EmbedSeg icon indicating copy to clipboard operation
EmbedSeg copied to clipboard

RuntimeError: CUDA out of memory.

Open Saharkakavand opened this issue 3 years ago • 8 comments

I have 4 images, and batch size is only 1. but when I start the begin_training(train_dataset_dict, val_dataset_dict, model_dict, loss_dict, configs), I have RuntimeError: CUDA out of memory. Tried to allocate 128.00 MiB (GPU 0; 31.75 GiB total capacity; 30.71 GiB already allocated; 62.50 MiB free; 12.93 MiB cached). Please let me know how can I solve it. Thanks

Saharkakavand avatar Jul 02 '21 14:07 Saharkakavand

Hello @Saharkakavand. Thank you for opening an issue and trying out EmbedSeg! Could you share the size of the original images and the crop_size which you used in 01-data.ipynb? A trivial reason for this out of memory error could just be that additional notebooks are open - if so, shutting them down should release the GPU memory. This is how the Running tab would look ideally: image

lmanan avatar Jul 02 '21 16:07 lmanan

@MLbyML , thank your for your replay, original 3d image size: 713 x 806 x 714, crop: 256 x 256 x256 there is no notebook running, and before running the last cell for train the network there is no process on GPU based on nvidia-smi -l command

Saharkakavand avatar Jul 02 '21 22:07 Saharkakavand

sorry, I I have 5 images with these shapes in data directory img.shape[0]=[713, 748, 797, 791, 972] img.shape[1]=[806, 787, 677, 798, 364] img.shape[2] =[714, 772, 772, 783, 816] crops are in this size: crops.shape[0] = 256 crops.shape[1] = 256 crops.shape[2] = 256

Saharkakavand avatar Jul 03 '21 08:07 Saharkakavand

Okay, so these look like confocal volume images since the size of the z dimension appears almost the same as x and y dimensions, is that correct? This set of notebooks runs it for in-situ specimens imaged under confocal microscopy, just for reference. I would have to dig a bit more into how GPU memory scales with crop_size and can get back to you. For now, I would recommend bringing down the crop_size by half - so something like 128 x128 x 128 (X x Y x Z) if the z voxel size is roughly the same as x and y voxel size. In case the z dimension is downsampled, you could also try 256 x 256 x 64 (X x Y x Z) and set the anisotropy_factor appropriately.
Since you may have to generate the crops again, you can increase the speed_up factor to 3 or higher to get these crops generated quicker. Let me know if you have questions. Thank you!
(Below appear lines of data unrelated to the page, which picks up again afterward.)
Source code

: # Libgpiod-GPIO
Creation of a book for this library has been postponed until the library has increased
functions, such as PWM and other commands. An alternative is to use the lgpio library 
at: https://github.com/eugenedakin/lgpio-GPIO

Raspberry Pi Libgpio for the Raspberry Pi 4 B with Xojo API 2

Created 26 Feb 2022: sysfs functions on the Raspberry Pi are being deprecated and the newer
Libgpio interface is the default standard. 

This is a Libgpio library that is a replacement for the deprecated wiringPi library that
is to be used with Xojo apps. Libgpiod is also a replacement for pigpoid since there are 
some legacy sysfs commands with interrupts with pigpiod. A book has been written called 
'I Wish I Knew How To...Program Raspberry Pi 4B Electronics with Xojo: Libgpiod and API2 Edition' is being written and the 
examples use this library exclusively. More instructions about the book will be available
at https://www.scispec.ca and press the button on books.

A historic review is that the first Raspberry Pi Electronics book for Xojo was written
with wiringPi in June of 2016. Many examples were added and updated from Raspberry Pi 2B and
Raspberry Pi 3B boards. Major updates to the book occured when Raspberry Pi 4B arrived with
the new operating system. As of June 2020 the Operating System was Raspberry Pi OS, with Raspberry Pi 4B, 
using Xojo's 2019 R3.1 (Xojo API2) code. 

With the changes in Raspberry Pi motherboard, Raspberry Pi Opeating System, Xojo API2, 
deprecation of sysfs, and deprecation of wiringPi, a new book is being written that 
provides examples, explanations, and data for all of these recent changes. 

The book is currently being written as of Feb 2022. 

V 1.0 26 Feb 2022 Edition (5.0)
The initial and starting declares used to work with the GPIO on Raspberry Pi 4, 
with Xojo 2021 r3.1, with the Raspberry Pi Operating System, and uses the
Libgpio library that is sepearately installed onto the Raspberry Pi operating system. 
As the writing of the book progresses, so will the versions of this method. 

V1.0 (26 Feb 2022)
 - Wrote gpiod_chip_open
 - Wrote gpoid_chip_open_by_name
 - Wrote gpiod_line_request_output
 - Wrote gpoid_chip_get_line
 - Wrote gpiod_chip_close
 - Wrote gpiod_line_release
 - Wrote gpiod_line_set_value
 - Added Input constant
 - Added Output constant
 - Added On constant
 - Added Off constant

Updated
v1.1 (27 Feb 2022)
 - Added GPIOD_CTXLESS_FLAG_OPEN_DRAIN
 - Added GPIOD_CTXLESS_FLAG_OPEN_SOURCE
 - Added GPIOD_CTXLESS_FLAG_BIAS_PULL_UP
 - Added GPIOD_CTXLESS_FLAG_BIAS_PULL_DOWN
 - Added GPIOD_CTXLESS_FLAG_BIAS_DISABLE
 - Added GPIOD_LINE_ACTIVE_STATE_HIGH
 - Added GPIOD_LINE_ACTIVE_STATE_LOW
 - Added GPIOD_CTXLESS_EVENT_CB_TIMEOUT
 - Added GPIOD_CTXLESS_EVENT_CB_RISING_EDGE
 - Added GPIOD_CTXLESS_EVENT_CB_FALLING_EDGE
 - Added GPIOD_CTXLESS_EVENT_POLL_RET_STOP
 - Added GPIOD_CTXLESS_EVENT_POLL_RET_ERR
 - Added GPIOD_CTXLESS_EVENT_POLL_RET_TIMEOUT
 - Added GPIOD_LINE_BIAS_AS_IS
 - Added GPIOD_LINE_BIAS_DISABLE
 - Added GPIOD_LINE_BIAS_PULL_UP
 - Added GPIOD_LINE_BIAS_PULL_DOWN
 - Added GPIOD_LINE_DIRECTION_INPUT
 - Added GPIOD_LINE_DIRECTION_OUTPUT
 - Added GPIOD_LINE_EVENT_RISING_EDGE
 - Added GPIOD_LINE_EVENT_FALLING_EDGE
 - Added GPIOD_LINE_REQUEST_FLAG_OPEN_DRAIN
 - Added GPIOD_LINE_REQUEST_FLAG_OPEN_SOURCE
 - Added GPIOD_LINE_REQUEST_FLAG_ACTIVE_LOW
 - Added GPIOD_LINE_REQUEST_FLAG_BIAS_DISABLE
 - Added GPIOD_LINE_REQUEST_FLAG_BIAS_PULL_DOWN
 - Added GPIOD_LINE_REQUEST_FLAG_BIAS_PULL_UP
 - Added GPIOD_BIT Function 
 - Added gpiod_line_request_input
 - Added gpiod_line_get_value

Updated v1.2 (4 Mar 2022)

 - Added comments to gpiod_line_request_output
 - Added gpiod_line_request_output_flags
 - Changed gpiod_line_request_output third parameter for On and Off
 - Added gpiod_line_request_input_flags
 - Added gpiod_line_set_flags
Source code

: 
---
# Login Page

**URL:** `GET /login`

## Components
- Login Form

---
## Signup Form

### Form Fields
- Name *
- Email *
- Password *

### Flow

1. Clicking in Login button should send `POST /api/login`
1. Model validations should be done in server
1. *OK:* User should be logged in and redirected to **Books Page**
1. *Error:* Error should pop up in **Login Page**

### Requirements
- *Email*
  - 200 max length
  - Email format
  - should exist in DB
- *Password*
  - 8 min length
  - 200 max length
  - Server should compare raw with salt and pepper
lmanan avatar Jul 03 '21 08:07 lmanan

Hello @MLbyML , thank you for your reply. I changed the crop size, it works but after 60 epochs still the train loss and val loss is 1.03. I just tried to use prediction code for the two images I have as a test set but I have this error: RuntimeError: cuDNN error: CUDNN_STATUS_INTERNAL_ERROR.

3-D testdataloader created! Accessing data from ../../../data/fiber/test/ Number of images intestdirectory is 2 Number of instances intestdirectory is 2 Number of center images intest` directory is 0


Creating branched erfnet 3d with [6, 1] classes

0%| | 0/2 [00:25<?, ?it/s]


RuntimeError Traceback (most recent call last) in ----> 1 begin_evaluating(test_configs, verbose = True, avg_bg = avg_background_intensity/normalization_factor)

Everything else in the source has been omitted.